The strengthening of the bottom chord of a truss can be performed by the following methods (Bardin and Karelskiy, 2016):

- stress variation (using of ties, strut-framed beams, truss bars, etc.)

- the structural scheme change (setting of additional supports, struts, etc.)

- change of the geometric characteristics of the cross section (setting of patch plates, using of additional elements, etc.).

The method of stress variation is difficult. Besides, applying of tie-bars and truss rods spoils the aesthetic of the structure. On the other hand, installation of additional supports and struts reduces the internal space of the room.

The use of patch plates is considered to be the most effective. Wooden fish-plates are connected to the truss chord with glue or by mechanical bonds (nails, bolts, gun nails, gun nailed groups, glued in rods, dowels, connectors, etc.) (Kochenov, 1953; Lennov, 1958; Aghayere and Vigil, 2007; Andrews, 1967; Erdodi and Bodi, 2004; Erman, 2002; Linville, 2012; Parisi and Piazza, 2000; Rammer, 2001; Roche. et al., 2015; Tomasi, et al., 2004).

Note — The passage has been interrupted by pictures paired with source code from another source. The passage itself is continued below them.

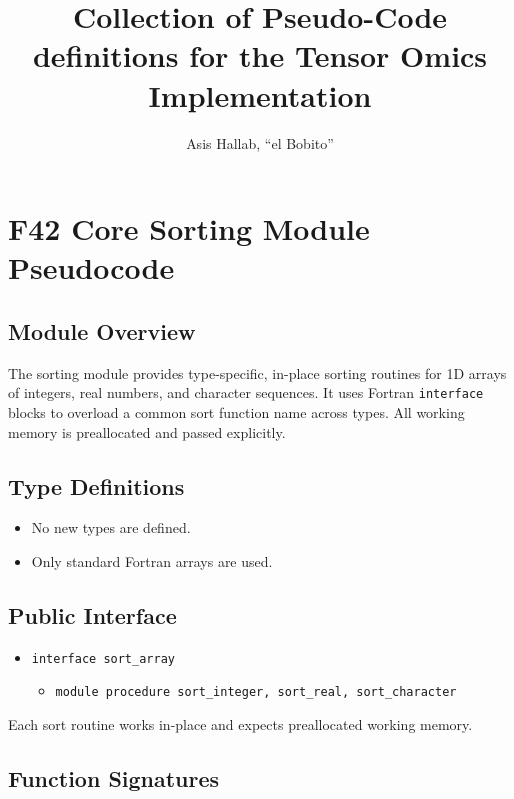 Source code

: \documentclass{article}
\title{Collection of Pseudo-Code definitions for the Tensor Omics
  Implementation}
\author{Asis Hallab, ``el Bobito''}
\begin{document}
\maketitle

\section{F42 Core Sorting Module Pseudocode}

\subsection{Module Overview}

The sorting module provides type-specific, in-place sorting routines for 1D arrays of integers, real numbers, and character sequences.
It uses Fortran \texttt{interface} blocks to overload a common sort function name across types.
All working memory is preallocated and passed explicitly.

\subsection{Type Definitions}

\begin{itemize}
    \item No new types are defined.
    \item Only standard Fortran arrays are used.
\end{itemize}

\subsection{Public Interface}

\begin{itemize}
    \item \texttt{interface sort\_array}
    \begin{itemize}
        \item \texttt{module procedure sort\_integer, sort\_real, sort\_character}
    \end{itemize}
\end{itemize}

Each sort routine works in-place and expects preallocated working memory.

\subsection{Function Signatures}
\end{document}
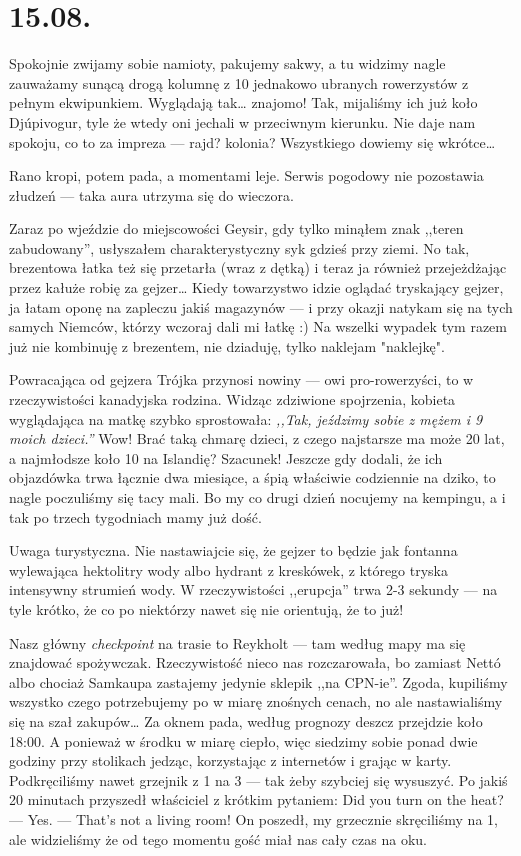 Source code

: \chapter {15.08.}

Spokojnie zwijamy sobie namioty, pakujemy sakwy, a tu widzimy nagle zauważamy sunącą drogą kolumnę z 10 jednakowo ubranych rowerzystów z pełnym ekwipunkiem. Wyglądają tak… znajomo! Tak, mijaliśmy ich już koło Djúpivogur, tyle że wtedy oni jechali w przeciwnym kierunku. Nie daje nam spokoju, co to za impreza --- rajd? kolonia? Wszystkiego dowiemy się wkrótce…

Rano kropi, potem pada, a momentami leje. Serwis pogodowy nie pozostawia złudzeń --- taka aura utrzyma się do wieczora.

Zaraz po wjeździe do miejscowości Geysir, gdy tylko minąłem znak ,,teren zabudowany'', usłyszałem charakterystyczny syk gdzieś przy ziemi. No tak, brezentowa łatka też się przetarła (wraz z dętką) i teraz ja również przejeżdżając przez kałuże robię za gejzer…  Kiedy towarzystwo idzie oglądać tryskający gejzer, ja łatam oponę na zapleczu jakiś magazynów --- i przy okazji natykam się na tych samych Niemców, którzy wczoraj dali mi łatkę :) Na wszelki wypadek tym razem już nie kombinuję z brezentem, nie dziaduję, tylko naklejam "naklejkę".

Powracająca od gejzera Trójka przynosi nowiny --- owi pro-rowerzyści, to w rzeczywistości kanadyjska rodzina. Widząc zdziwione spojrzenia, kobieta wyglądająca na matkę szybko sprostowała: \emph{,,Tak, jeździmy sobie z mężem i 9 moich dzieci.''} Wow! Brać taką chmarę dzieci, z czego najstarsze ma może 20 lat, a najmłodsze koło 10 na Islandię? Szacunek! Jeszcze gdy dodali, że ich objazdówka trwa łącznie dwa miesiące, a śpią właściwie codziennie na dziko, to nagle poczuliśmy się tacy mali. Bo my co drugi dzień nocujemy na kempingu, a i tak po trzech tygodniach mamy już dość.

Uwaga turystyczna. Nie nastawiajcie się, że gejzer to będzie jak fontanna wylewająca hektolitry wody albo hydrant z kreskówek, z którego tryska intensywny strumień wody. W rzeczywistości ,,erupcja'' trwa 2-3 sekundy --- na tyle krótko, że co po niektórzy nawet się nie orientują, że to już!

Nasz główny \emph{checkpoint} na trasie to Reykholt --- tam według mapy ma się znajdować spożywczak. Rzeczywistość nieco nas rozczarowała, bo zamiast Nettó albo chociaż Samkaupa zastajemy jedynie sklepik ,,na CPN-ie''. Zgoda, kupiliśmy wszystko czego potrzebujemy po w miarę znośnych cenach, no ale nastawialiśmy się na szał zakupów… Za oknem pada, według prognozy deszcz przejdzie koło 18:00. A ponieważ w środku w miarę ciepło, więc siedzimy sobie ponad dwie godziny przy stolikach jedząc, korzystając z internetów i grając w karty. Podkręciliśmy nawet grzejnik z 1 na 3 --- tak żeby szybciej się wysuszyć.
Po jakiś 20 minutach przyszedł właściciel z krótkim pytaniem: Did you turn on the heat? --- Yes. --- That’s not a living room! On poszedł, my grzecznie skręciliśmy na 1, ale widzieliśmy że od tego momentu gość miał nas cały czas na oku.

A glued joint is definitely one of the most reliable. However, this connection is technologically difficult and to perform its quality on the construction site is very problematic and, in many cases, impossible. Nailed, bolted and other gun nailed connections weaken the cross section of strengthened wooden member and require large material consumption. The strengthening of tensile members of a timber truss with the help of gun nail connectors is shown in (Fox, 2008; Klajmonová and Lokaj, 2015; Lokaj and Klajmonová, 2015; Loferski, et al., 2013; Munafò, et al., 2015; Walkup, et al., 2016).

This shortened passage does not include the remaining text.